■ **Required action**: Identify each line in the records below that contains the word "across", and copy it.

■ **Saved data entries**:
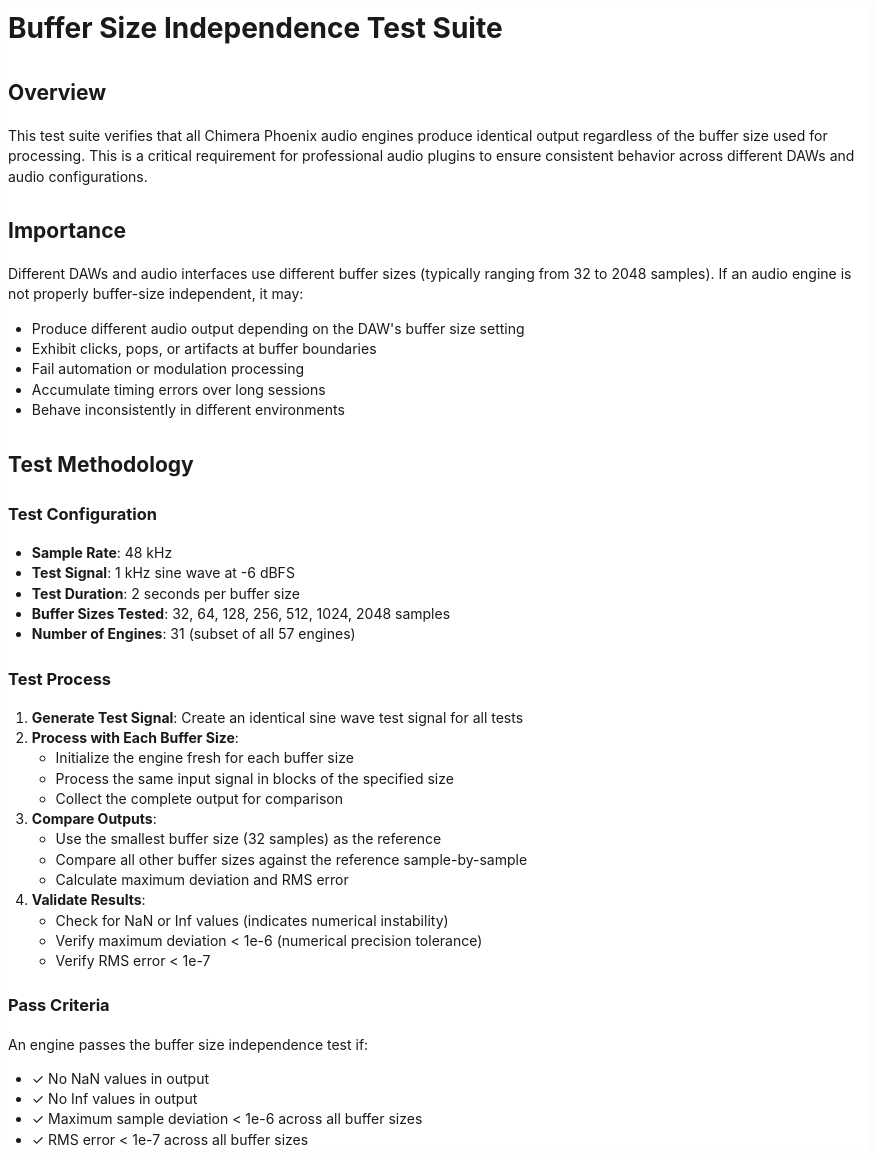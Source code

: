 # Buffer Size Independence Test Suite

## Overview

This test suite verifies that all Chimera Phoenix audio engines produce identical output regardless of the buffer size used for processing. This is a critical requirement for professional audio plugins to ensure consistent behavior across different DAWs and audio configurations.

## Importance

Different DAWs and audio interfaces use different buffer sizes (typically ranging from 32 to 2048 samples). If an audio engine is not properly buffer-size independent, it may:

- Produce different audio output depending on the DAW's buffer size setting
- Exhibit clicks, pops, or artifacts at buffer boundaries
- Fail automation or modulation processing
- Accumulate timing errors over long sessions
- Behave inconsistently in different environments

## Test Methodology

### Test Configuration

- **Sample Rate**: 48 kHz
- **Test Signal**: 1 kHz sine wave at -6 dBFS
- **Test Duration**: 2 seconds per buffer size
- **Buffer Sizes Tested**: 32, 64, 128, 256, 512, 1024, 2048 samples
- **Number of Engines**: 31 (subset of all 57 engines)

### Test Process

1. **Generate Test Signal**: Create an identical sine wave test signal for all tests
2. **Process with Each Buffer Size**:
   - Initialize the engine fresh for each buffer size
   - Process the same input signal in blocks of the specified size
   - Collect the complete output for comparison
3. **Compare Outputs**:
   - Use the smallest buffer size (32 samples) as the reference
   - Compare all other buffer sizes against the reference sample-by-sample
   - Calculate maximum deviation and RMS error
4. **Validate Results**:
   - Check for NaN or Inf values (indicates numerical instability)
   - Verify maximum deviation < 1e-6 (numerical precision tolerance)
   - Verify RMS error < 1e-7

### Pass Criteria

An engine passes the buffer size independence test if:

- ✓ No NaN values in output
- ✓ No Inf values in output
- ✓ Maximum sample deviation < 1e-6 across all buffer sizes
- ✓ RMS error < 1e-7 across all buffer sizes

■ **Solution for this problem**:
This test suite verifies that all Chimera Phoenix audio engines produce identical output regardless of the buffer size used for processing. This is a critical requirement for professional audio plugins to ensure consistent behavior across different DAWs and audio configurations.
- ✓ Maximum sample deviation < 1e-6 across all buffer sizes
- ✓ RMS error < 1e-7 across all buffer sizes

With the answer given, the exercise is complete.